Assignment: Each line from the beginning of the entries below through the line that includes "Mereka memulai pencarian" must be returned exactly as given.

Source texts of formatted documents:
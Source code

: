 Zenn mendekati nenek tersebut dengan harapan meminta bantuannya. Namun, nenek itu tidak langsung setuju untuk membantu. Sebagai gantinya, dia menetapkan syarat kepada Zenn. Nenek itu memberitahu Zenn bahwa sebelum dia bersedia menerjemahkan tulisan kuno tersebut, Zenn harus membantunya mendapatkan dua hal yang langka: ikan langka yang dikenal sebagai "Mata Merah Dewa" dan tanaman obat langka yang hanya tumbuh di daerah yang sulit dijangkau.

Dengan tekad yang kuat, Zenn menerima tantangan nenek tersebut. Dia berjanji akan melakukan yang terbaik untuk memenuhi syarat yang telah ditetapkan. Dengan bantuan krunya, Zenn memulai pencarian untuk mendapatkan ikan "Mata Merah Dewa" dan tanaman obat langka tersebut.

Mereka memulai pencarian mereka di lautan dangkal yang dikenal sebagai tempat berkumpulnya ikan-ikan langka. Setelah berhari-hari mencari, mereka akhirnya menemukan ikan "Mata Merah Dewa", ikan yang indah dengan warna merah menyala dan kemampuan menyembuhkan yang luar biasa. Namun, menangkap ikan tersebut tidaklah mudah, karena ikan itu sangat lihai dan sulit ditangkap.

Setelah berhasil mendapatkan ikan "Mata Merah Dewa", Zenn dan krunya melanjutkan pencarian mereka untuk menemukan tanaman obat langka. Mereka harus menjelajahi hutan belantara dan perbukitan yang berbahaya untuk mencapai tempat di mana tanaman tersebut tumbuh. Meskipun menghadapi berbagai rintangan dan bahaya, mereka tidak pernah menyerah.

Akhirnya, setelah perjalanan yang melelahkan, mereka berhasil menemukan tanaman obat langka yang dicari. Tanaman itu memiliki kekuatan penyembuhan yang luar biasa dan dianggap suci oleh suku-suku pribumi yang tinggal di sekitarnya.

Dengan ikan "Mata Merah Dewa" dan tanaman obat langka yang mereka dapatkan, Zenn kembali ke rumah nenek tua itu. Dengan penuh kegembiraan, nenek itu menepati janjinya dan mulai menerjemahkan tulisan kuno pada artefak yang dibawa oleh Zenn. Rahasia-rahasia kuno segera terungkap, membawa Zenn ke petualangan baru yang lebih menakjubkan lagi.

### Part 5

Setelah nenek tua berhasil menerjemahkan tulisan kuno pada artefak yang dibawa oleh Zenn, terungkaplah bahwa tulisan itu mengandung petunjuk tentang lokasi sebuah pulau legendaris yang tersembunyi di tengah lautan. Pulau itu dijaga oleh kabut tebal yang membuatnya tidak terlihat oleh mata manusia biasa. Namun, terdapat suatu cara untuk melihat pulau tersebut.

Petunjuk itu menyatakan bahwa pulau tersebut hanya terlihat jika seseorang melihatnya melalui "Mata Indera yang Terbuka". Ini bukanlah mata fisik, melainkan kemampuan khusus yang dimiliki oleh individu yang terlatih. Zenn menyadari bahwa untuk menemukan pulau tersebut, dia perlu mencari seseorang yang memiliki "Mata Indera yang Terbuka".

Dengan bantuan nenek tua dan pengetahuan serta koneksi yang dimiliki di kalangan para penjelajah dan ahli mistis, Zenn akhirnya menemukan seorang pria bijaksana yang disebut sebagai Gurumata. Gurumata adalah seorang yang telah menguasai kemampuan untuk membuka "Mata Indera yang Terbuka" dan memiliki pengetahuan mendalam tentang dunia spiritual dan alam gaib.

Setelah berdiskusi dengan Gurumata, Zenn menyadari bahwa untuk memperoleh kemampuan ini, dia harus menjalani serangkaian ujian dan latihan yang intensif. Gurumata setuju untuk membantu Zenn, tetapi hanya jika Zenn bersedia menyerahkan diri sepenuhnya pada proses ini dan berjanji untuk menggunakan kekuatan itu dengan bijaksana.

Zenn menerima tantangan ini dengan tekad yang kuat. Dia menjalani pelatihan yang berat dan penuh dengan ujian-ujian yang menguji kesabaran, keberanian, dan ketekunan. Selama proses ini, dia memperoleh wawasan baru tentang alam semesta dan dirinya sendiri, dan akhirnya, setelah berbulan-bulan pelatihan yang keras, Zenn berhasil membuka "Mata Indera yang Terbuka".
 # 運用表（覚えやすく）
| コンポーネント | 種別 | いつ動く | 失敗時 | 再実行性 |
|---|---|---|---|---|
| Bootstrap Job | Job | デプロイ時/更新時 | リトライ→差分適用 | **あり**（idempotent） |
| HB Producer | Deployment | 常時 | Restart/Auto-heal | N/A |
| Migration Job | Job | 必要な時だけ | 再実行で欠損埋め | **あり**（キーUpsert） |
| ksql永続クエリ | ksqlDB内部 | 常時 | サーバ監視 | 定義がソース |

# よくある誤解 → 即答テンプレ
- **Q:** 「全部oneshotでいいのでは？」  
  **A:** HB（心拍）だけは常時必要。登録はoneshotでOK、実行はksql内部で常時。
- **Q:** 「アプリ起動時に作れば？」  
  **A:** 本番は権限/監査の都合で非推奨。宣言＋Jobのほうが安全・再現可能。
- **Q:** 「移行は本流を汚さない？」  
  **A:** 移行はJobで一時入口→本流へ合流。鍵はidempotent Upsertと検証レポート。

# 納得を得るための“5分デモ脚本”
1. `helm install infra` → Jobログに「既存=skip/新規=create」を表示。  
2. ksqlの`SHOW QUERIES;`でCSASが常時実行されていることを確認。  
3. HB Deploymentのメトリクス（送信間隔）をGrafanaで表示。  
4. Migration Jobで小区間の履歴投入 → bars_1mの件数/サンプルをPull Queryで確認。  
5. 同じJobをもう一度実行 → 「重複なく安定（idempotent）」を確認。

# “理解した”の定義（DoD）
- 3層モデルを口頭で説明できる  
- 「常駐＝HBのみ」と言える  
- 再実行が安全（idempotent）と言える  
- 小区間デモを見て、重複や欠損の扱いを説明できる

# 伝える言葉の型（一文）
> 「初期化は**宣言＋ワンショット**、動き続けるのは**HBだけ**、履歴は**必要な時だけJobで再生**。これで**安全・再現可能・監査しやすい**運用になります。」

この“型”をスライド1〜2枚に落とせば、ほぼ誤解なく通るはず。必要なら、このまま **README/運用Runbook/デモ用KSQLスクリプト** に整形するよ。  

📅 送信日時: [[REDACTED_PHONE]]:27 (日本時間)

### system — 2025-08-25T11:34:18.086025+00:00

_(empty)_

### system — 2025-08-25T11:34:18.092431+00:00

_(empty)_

Exercise response:
Source code

: Zenn mendekati nenek tersebut dengan harapan meminta bantuannya. Namun, nenek itu tidak langsung setuju untuk membantu. Sebagai gantinya, dia menetapkan syarat kepada Zenn. Nenek itu memberitahu Zenn bahwa sebelum dia bersedia menerjemahkan tulisan kuno tersebut, Zenn harus membantunya mendapatkan dua hal yang langka: ikan langka yang dikenal sebagai "Mata Merah Dewa" dan tanaman obat langka yang hanya tumbuh di daerah yang sulit dijangkau.

Dengan tekad yang kuat, Zenn menerima tantangan nenek tersebut. Dia berjanji akan melakukan yang terbaik untuk memenuhi syarat yang telah ditetapkan. Dengan bantuan krunya, Zenn memulai pencarian untuk mendapatkan ikan "Mata Merah Dewa" dan tanaman obat langka tersebut.

Mereka memulai pencarian mereka di lautan dangkal yang dikenal sebagai tempat berkumpulnya ikan-ikan langka. Setelah berhari-hari mencari, mereka akhirnya menemukan ikan "Mata Merah Dewa", ikan yang indah dengan warna merah menyala dan kemampuan menyembuhkan yang luar biasa. Namun, menangkap ikan tersebut tidaklah mudah, karena ikan itu sangat lihai dan sulit ditangkap.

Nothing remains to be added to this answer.